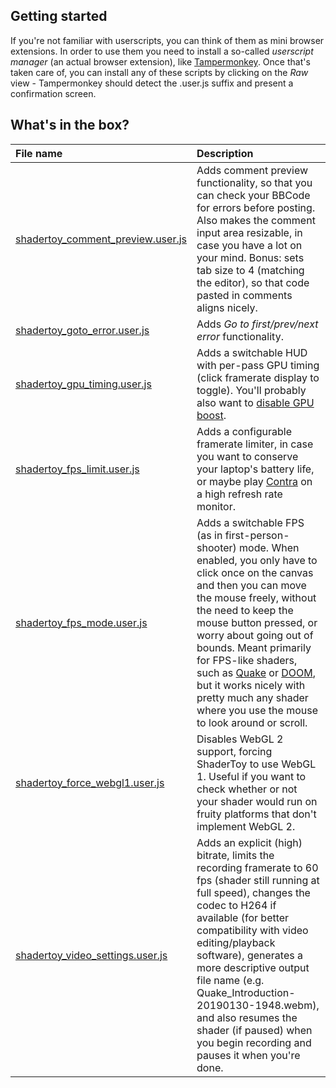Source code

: ## Getting started
If you're not familiar with userscripts, you can think of them as mini browser extensions. In order to use them you need to install a so-called *userscript manager* (an actual browser extension), like [Tampermonkey](https://tampermonkey.net/). Once that's taken care of, you can install any of these scripts by clicking on the *Raw* view - Tampermonkey should detect the .user.js suffix and present a confirmation screen.

## What's in the box?

| File name | Description |
|:---|:---|
|[shadertoy_comment_preview.user.js](./shadertoy_comment_preview.user.js)|Adds comment preview functionality, so that you can check your BBCode for errors before posting. Also makes the comment input area resizable, in case you have a lot on your mind. Bonus: sets tab size to 4 (matching the editor), so that code pasted in comments aligns nicely.|
|[shadertoy_goto_error.user.js](./shadertoy_goto_error.user.js)|Adds *Go to first/prev/next error* functionality.|
|[shadertoy_gpu_timing.user.js](./shadertoy_gpu_timing.user.js)|Adds a switchable HUD with per-pass GPU timing (click framerate display to toggle). You'll probably also want to [disable GPU boost](https://developer.nvidia.com/setstablepowerstateexe-%20disabling%20-gpu-boost-windows-10-getting-more-deterministic-timestamp-queries).|
|[shadertoy_fps_limit.user.js](./shadertoy_fps_limit.user.js)|Adds a configurable framerate limiter, in case you want to conserve your laptop's battery life, or maybe play [Contra](https://www.shadertoy.com/view/XltGDr) on a high refresh rate monitor.|
|[shadertoy_fps_mode.user.js](./shadertoy_fps_mode.user.js)|Adds a switchable FPS (as in first-person-shooter) mode. When enabled, you only have to click once on the canvas and then you can move the mouse freely, without the need to keep the mouse button pressed, or worry about going out of bounds. Meant primarily for FPS-like shaders, such as [Quake](https://www.shadertoy.com/view/lsKfWd) or [DOOM](https://www.shadertoy.com/view/lldGDr), but it works nicely with pretty much any shader where you use the mouse to look around or scroll.|
|[shadertoy_force_webgl1.user.js](./shadertoy_force_webgl1.user.js)|Disables WebGL 2 support, forcing ShaderToy to use WebGL 1. Useful if you want to check whether or not your shader would run on fruity platforms that don't implement WebGL 2.|
|[shadertoy_video_settings.user.js](./shadertoy_video_settings.user.js)|Adds an explicit (high) bitrate, limits the recording framerate to 60 fps (shader still running at full speed), changes the codec to H264 if available (for better compatibility with video editing/playback software), generates a more descriptive output file name (e.g. Quake_Introduction-20190130-1948.webm), and also resumes the shader (if paused) when you begin recording and pauses it when you're done.|
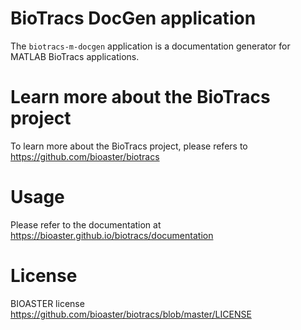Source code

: # BioTracs DocGen application

The `biotracs-m-docgen` application is a documentation generator for MATLAB BioTracs applications.

# Learn more about the BioTracs project

To learn more about the BioTracs project, please refers to https://github.com/bioaster/biotracs

# Usage

Please refer to the documentation at https://bioaster.github.io/biotracs/documentation

# License

BIOASTER license https://github.com/bioaster/biotracs/blob/master/LICENSE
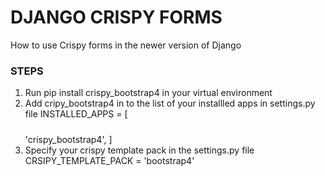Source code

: # DJANGO CRISPY FORMS
How to use Crispy forms  in the newer version of Django

### STEPS
1. Run pip install crispy_bootstrap4 in your virtual environment
2. Add cripy_bootstrap4 in to the list of your installled apps in settings.py file
    INSTALLED_APPS = [
   #####
   'crispy_bootstrap4',
   ]
3. Specify your crispy template pack in the settings.py file
   CRSIPY_TEMPLATE_PACK = 'bootstrap4'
* * * * *
- **TASK INSTRUCTIONS**
Take the material above from its first line through the line that has "around or scroll.|" and copy it exactly, without any pictures.

- **SOLVED PROBLEM**
Source code

: ## Getting started
If you're not familiar with userscripts, you can think of them as mini browser extensions. In order to use them you need to install a so-called *userscript manager* (an actual browser extension), like [Tampermonkey](https://tampermonkey.net/). Once that's taken care of, you can install any of these scripts by clicking on the *Raw* view - Tampermonkey should detect the .user.js suffix and present a confirmation screen.

## What's in the box?

| File name | Description |
|:---|:---|
|[shadertoy_comment_preview.user.js](./shadertoy_comment_preview.user.js)|Adds comment preview functionality, so that you can check your BBCode for errors before posting. Also makes the comment input area resizable, in case you have a lot on your mind. Bonus: sets tab size to 4 (matching the editor), so that code pasted in comments aligns nicely.|
|[shadertoy_goto_error.user.js](./shadertoy_goto_error.user.js)|Adds *Go to first/prev/next error* functionality.|
|[shadertoy_gpu_timing.user.js](./shadertoy_gpu_timing.user.js)|Adds a switchable HUD with per-pass GPU timing (click framerate display to toggle). You'll probably also want to [disable GPU boost](https://developer.nvidia.com/setstablepowerstateexe-%20disabling%20-gpu-boost-windows-10-getting-more-deterministic-timestamp-queries).|
|[shadertoy_fps_limit.user.js](./shadertoy_fps_limit.user.js)|Adds a configurable framerate limiter, in case you want to conserve your laptop's battery life, or maybe play [Contra](https://www.shadertoy.com/view/XltGDr) on a high refresh rate monitor.|
|[shadertoy_fps_mode.user.js](./shadertoy_fps_mode.user.js)|Adds a switchable FPS (as in first-person-shooter) mode. When enabled, you only have to click once on the canvas and then you can move the mouse freely, without the need to keep the mouse button pressed, or worry about going out of bounds. Meant primarily for FPS-like shaders, such as [Quake](https://www.shadertoy.com/view/lsKfWd) or [DOOM](https://www.shadertoy.com/view/lldGDr), but it works nicely with pretty much any shader where you use the mouse to look around or scroll.|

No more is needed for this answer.